(Data entries)
• • •

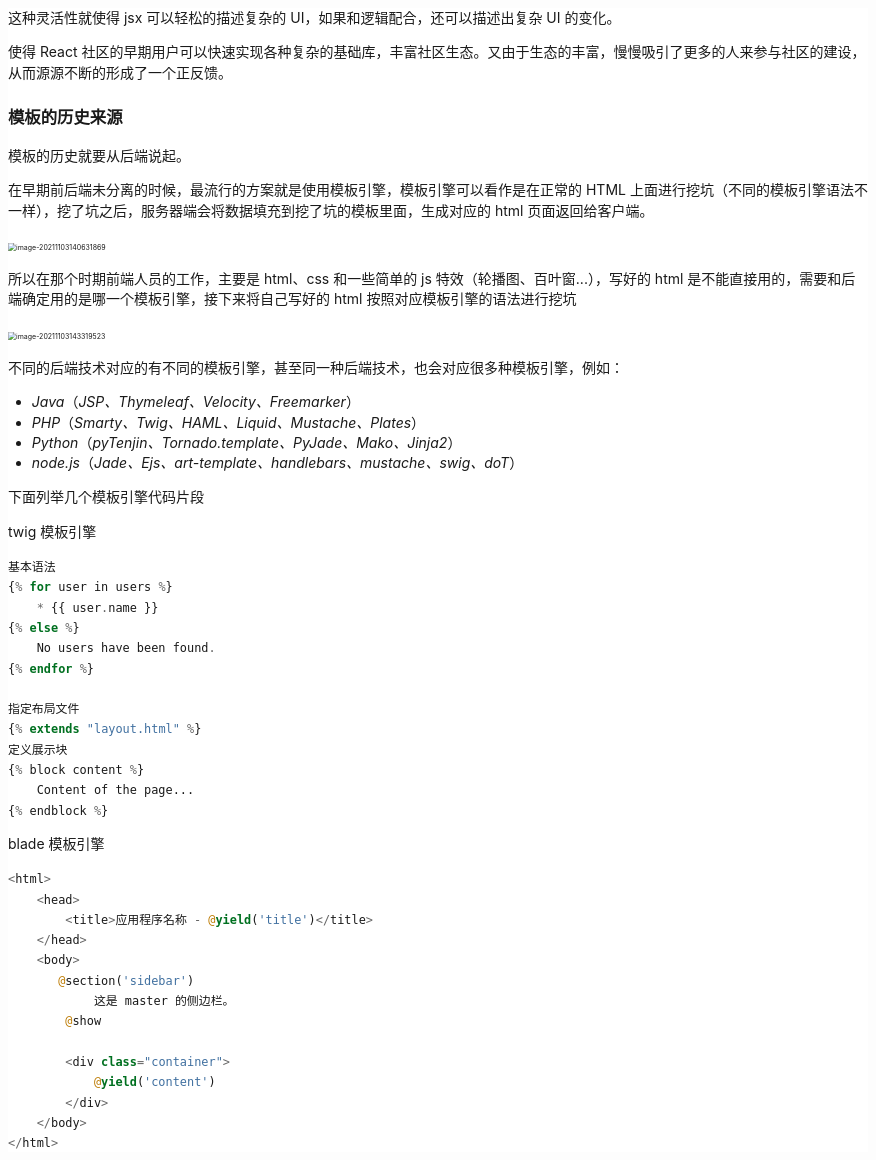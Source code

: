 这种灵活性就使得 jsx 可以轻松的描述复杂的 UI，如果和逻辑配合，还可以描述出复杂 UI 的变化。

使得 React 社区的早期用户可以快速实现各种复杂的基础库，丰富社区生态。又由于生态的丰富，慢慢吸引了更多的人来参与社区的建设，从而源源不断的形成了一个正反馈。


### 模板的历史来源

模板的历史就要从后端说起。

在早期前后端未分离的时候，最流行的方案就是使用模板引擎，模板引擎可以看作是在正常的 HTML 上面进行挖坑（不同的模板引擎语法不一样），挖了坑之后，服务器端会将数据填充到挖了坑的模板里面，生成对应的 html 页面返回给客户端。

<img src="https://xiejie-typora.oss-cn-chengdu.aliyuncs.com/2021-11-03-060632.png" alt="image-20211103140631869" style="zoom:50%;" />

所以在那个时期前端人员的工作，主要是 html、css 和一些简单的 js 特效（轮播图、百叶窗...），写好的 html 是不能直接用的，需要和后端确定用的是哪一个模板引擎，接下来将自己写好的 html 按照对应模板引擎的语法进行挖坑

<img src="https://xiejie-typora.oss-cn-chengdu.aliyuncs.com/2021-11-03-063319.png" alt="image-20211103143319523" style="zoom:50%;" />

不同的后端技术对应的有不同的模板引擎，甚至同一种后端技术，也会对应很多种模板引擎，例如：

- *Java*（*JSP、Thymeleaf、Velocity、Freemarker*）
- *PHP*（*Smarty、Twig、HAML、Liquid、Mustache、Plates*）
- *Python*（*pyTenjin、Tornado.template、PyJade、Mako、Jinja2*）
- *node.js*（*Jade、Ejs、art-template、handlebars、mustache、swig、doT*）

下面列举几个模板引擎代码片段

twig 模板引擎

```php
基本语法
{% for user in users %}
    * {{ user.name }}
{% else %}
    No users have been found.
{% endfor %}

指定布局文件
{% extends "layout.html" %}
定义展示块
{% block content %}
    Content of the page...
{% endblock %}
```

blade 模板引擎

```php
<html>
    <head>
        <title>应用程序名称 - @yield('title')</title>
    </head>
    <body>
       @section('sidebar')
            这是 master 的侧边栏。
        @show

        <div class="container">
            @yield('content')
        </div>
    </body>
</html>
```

• • •

▶ [Task goal]: Quote all of the entries word for word, omitting any pictures.

▶ [Result of this exercise]:
Source code

: 这种灵活性就使得 jsx 可以轻松的描述复杂的 UI，如果和逻辑配合，还可以描述出复杂 UI 的变化。

使得 React 社区的早期用户可以快速实现各种复杂的基础库，丰富社区生态。又由于生态的丰富，慢慢吸引了更多的人来参与社区的建设，从而源源不断的形成了一个正反馈。


### 模板的历史来源

模板的历史就要从后端说起。

在早期前后端未分离的时候，最流行的方案就是使用模板引擎，模板引擎可以看作是在正常的 HTML 上面进行挖坑（不同的模板引擎语法不一样），挖了坑之后，服务器端会将数据填充到挖了坑的模板里面，生成对应的 html 页面返回给客户端。

<img src="https://xiejie-typora.oss-cn-chengdu.aliyuncs.com/2021-11-03-060632.png" alt="image-20211103140631869" style="zoom:50%;" />

所以在那个时期前端人员的工作，主要是 html、css 和一些简单的 js 特效（轮播图、百叶窗...），写好的 html 是不能直接用的，需要和后端确定用的是哪一个模板引擎，接下来将自己写好的 html 按照对应模板引擎的语法进行挖坑

<img src="https://xiejie-typora.oss-cn-chengdu.aliyuncs.com/2021-11-03-063319.png" alt="image-20211103143319523" style="zoom:50%;" />

不同的后端技术对应的有不同的模板引擎，甚至同一种后端技术，也会对应很多种模板引擎，例如：

- *Java*（*JSP、Thymeleaf、Velocity、Freemarker*）
- *PHP*（*Smarty、Twig、HAML、Liquid、Mustache、Plates*）
- *Python*（*pyTenjin、Tornado.template、PyJade、Mako、Jinja2*）
- *node.js*（*Jade、Ejs、art-template、handlebars、mustache、swig、doT*）

下面列举几个模板引擎代码片段

twig 模板引擎

```php
基本语法
{% for user in users %}
    * {{ user.name }}
{% else %}
    No users have been found.
{% endfor %}

指定布局文件
{% extends "layout.html" %}
定义展示块
{% block content %}
    Content of the page...
{% endblock %}
```

blade 模板引擎

```php
<html>
    <head>
        <title>应用程序名称 - @yield('title')</title>
    </head>
    <body>
       @section('sidebar')
            这是 master 的侧边栏。
        @show

        <div class="container">
            @yield('content')
        </div>
    </body>
</html>
```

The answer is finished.